DIS and BPS did not show up during Kgosi firearms case

The Directorate of Intelligence and Security (DIS) and the Botswana Police Service (BPS) have failed to appear to plead in a case in which former intelligence chief Isaac Kgosi is seeking the return of his weapons seized. PHOTO: PHATSIMO KAPENG,

The Directorate of Intelligence and Security (DIS) and the Botswana Police Service (BPS) have failed to appear to plead in a case in which former intelligence chief Isaac Kgosi is seeking the return of his weapons seized. PHOTO: PHATSIMO KAPENG,

This is despite the fact that the two agencies had previously said the weapons should not be handed over to Kgosi as they were part of their investigation into the illegal possession of weapons of war and an ongoing case before the Magistrate’s Court instance. The DIS had also claimed that the weapons were acquired illegally and constituted weapons of war which posed a threat to national security and therefore should not be handed over to Kgosi. According to Justice Zein Kebonang of the Gaborone High Court, the two agencies represented by the Attorney General did not appear for oral arguments despite having received a notice of registration. “The respondents did not appear in court when this matter was heard, despite having received a notice of registration. They did not provide an explanation for their failure to appear or make any arrangements to attend. ensure they were represented,” he said during the hearing. he handed over the weapons to Kgosi. Kebonang said in his judgment that they must therefore take responsibility for their conduct.

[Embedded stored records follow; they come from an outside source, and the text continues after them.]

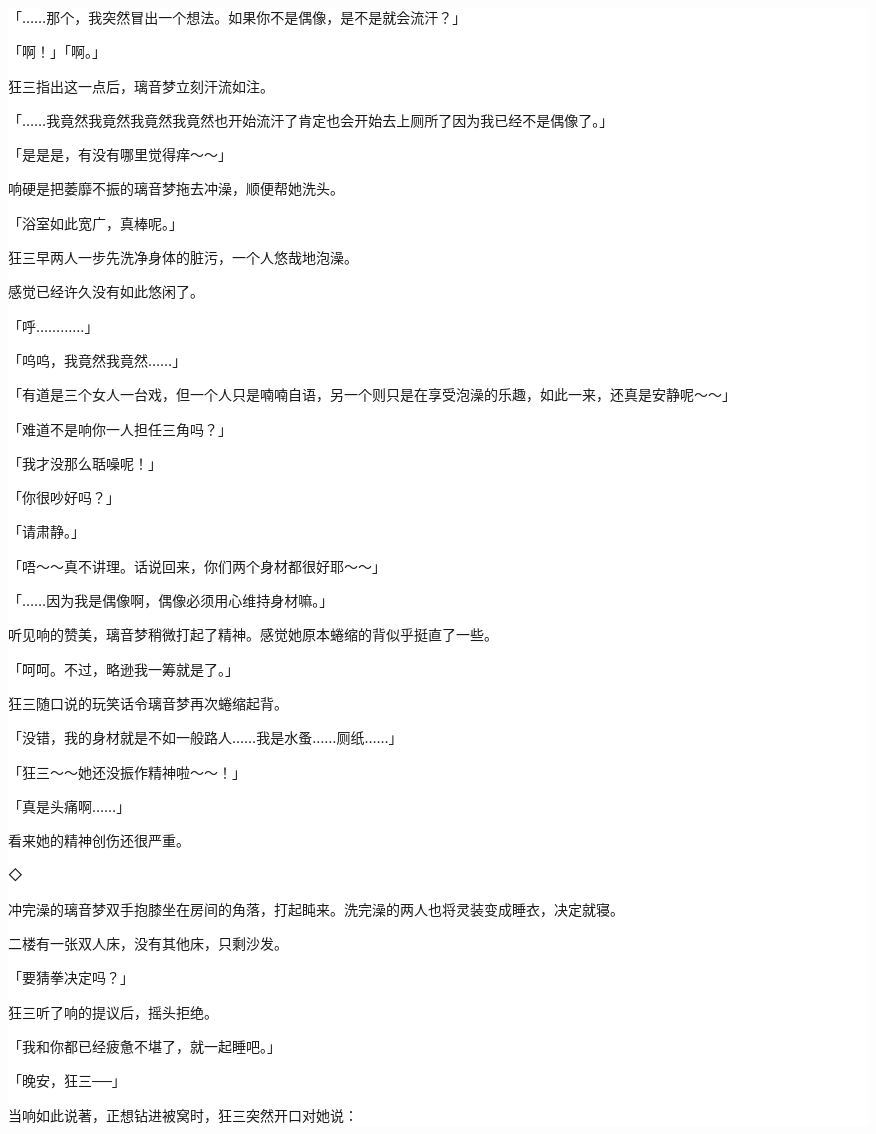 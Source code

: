 「……那个，我突然冒出一个想法。如果你不是偶像，是不是就会流汗？」

「啊！」「啊。」

狂三指出这一点后，璃音梦立刻汗流如注。

「……我竟然我竟然我竟然我竟然也开始流汗了肯定也会开始去上厕所了因为我已经不是偶像了。」

「是是是，有没有哪里觉得痒～～」

响硬是把萎靡不振的璃音梦拖去冲澡，顺便帮她洗头。

「浴室如此宽广，真棒呢。」

狂三早两人一步先洗净身体的脏污，一个人悠哉地泡澡。

感觉已经许久没有如此悠闲了。

「呼…………」

「呜呜，我竟然我竟然……」

「有道是三个女人一台戏，但一个人只是喃喃自语，另一个则只是在享受泡澡的乐趣，如此一来，还真是安静呢～～」

「难道不是响你一人担任三角吗？」

「我才没那么聒噪呢！」

「你很吵好吗？」

「请肃静。」

「唔～～真不讲理。话说回来，你们两个身材都很好耶～～」

「……因为我是偶像啊，偶像必须用心维持身材嘛。」

听见响的赞美，璃音梦稍微打起了精神。感觉她原本蜷缩的背似乎挺直了一些。

「呵呵。不过，略逊我一筹就是了。」

狂三随口说的玩笑话令璃音梦再次蜷缩起背。

「没错，我的身材就是不如一般路人……我是水蚤……厕纸……」

「狂三～～她还没振作精神啦～～！」

「真是头痛啊……」

看来她的精神创伤还很严重。

◇

冲完澡的璃音梦双手抱膝坐在房间的角落，打起盹来。洗完澡的两人也将灵装变成睡衣，决定就寝。

二楼有一张双人床，没有其他床，只剩沙发。

「要猜拳决定吗？」

狂三听了响的提议后，摇头拒绝。

「我和你都已经疲惫不堪了，就一起睡吧。」

「晚安，狂三──」

当响如此说著，正想钻进被窝时，狂三突然开口对她说：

The agencies are said to have been investigating the legality of the weapons and Kgosi, along with former President Ian Khama, former Police Commissioner, Keabetswe Makgophe, and former Deputy Permanent Secretary in the Ministry of Youth, Gender, Sport and Development. Culture (MYSC), Victor Paledi. , who were indicted for the acquisition of weapons and ammunition. The charges against Makgophe and Paledi have since been dropped. Kgosi’s weapons and those of Khama were considered weapons of war by the DIS and therefore constituted a threat to national security. However, Kebonang questioned why these weapons were even referred to as weapons of war, stressing that the explanation of weapons of war did not relate to the weapons seized in Kgosi at all. It read: “Section 2 of the Arms and Ammunition Act 2018 defines “weapons of war” to mean artillery of all kinds, devices intended to fire all kinds of projectiles, whether explosive or diffusing gas , flamethrowers, bombs, grenades. , machine guns and small caliber rifled weapons, or weapons which may be prescribed, but do not include sporting rifles, nor personal or other weapons or devices not intended for war purposes…”. The judge said the DIS and BPS did not specify which Kgosi firearms were weapons of war and therefore they were not informed to the court “They do not even specify whether the law prohibits l. licensing and registration of weapons of war. The BPS, which is the designated licensing authority under section 3 of the Arms and Ammunition Act, has not and does not dispute that Kgosi’s firearms and the ammunition were correctly recorded and authorized by it. “He actually confirms in a letter to Kgosi’s lawyers, dated April 3, 2020, that they (BPS) ‘never received a court order to seize your clients’ property.'” They then redirect Kgosi to the DIS as the persons who ‘searched and seized the said property.'” Justice Kebonang wondered how an entity that has no licensing authority or oversight over the BPS determines that there had a violation either by the police or the applicant in the registration and issuance of ammunition and firearms licenses.

More on the legality and acquisition of weapons, Kebonang explained that most of the weapons showed that they were acquired locally and the BPS registered most of them while some were inherited by Kgosi from his father. He mentioned that regarding the 30.06 and the rifle(s) seized from the former spy chief, the file indicated that the 30.06 rifle was registered by the police in the name of Kim Bekker on January 16, 1992, under certificate no. BD: 14937, while the shotgun was sold by BGI Guns, Francistown, under a hire purchase agreement to Pula Israel Kgosi on August 28, 1999. “All these items were recorded by BPS. They belonged to Kgosi’s father until he inherited it. The records also show that in 2009, the BPS issued Kgosi with an import permit for a 1 x 9mm pistol (Parabellum) under the certificate. No. 23953 from Germany Records further show that on August 5, 2011, the BPS again authorized Kgosi to import a combination of firearms: 12/76 and 3006 caliber. , did he declare.

Kebonang explained that in relation to the weapons mentioned, permission was sought and duly granted by the then Commissioner of Police, Thebeyame Tsimako and his permission was copied to several people including the Secretary of State. Defense, Justice and Security, and the officer. responsible for the Central Arms Register. He added that Paledi, who at one time was deputy commissioner of police and chairman of the Arms and Ammunition Quota Board, responsible for registration of firearms and ammunition and issuance of licenses, had provided an affidavit confirming the applicant’s claims, which had not been confirmed. been denied.

“The DIS’s claim that there were no import permits for Kgosi’s firearms can only be false if one takes into account the permits issued by Tsimako,” Kebonang said.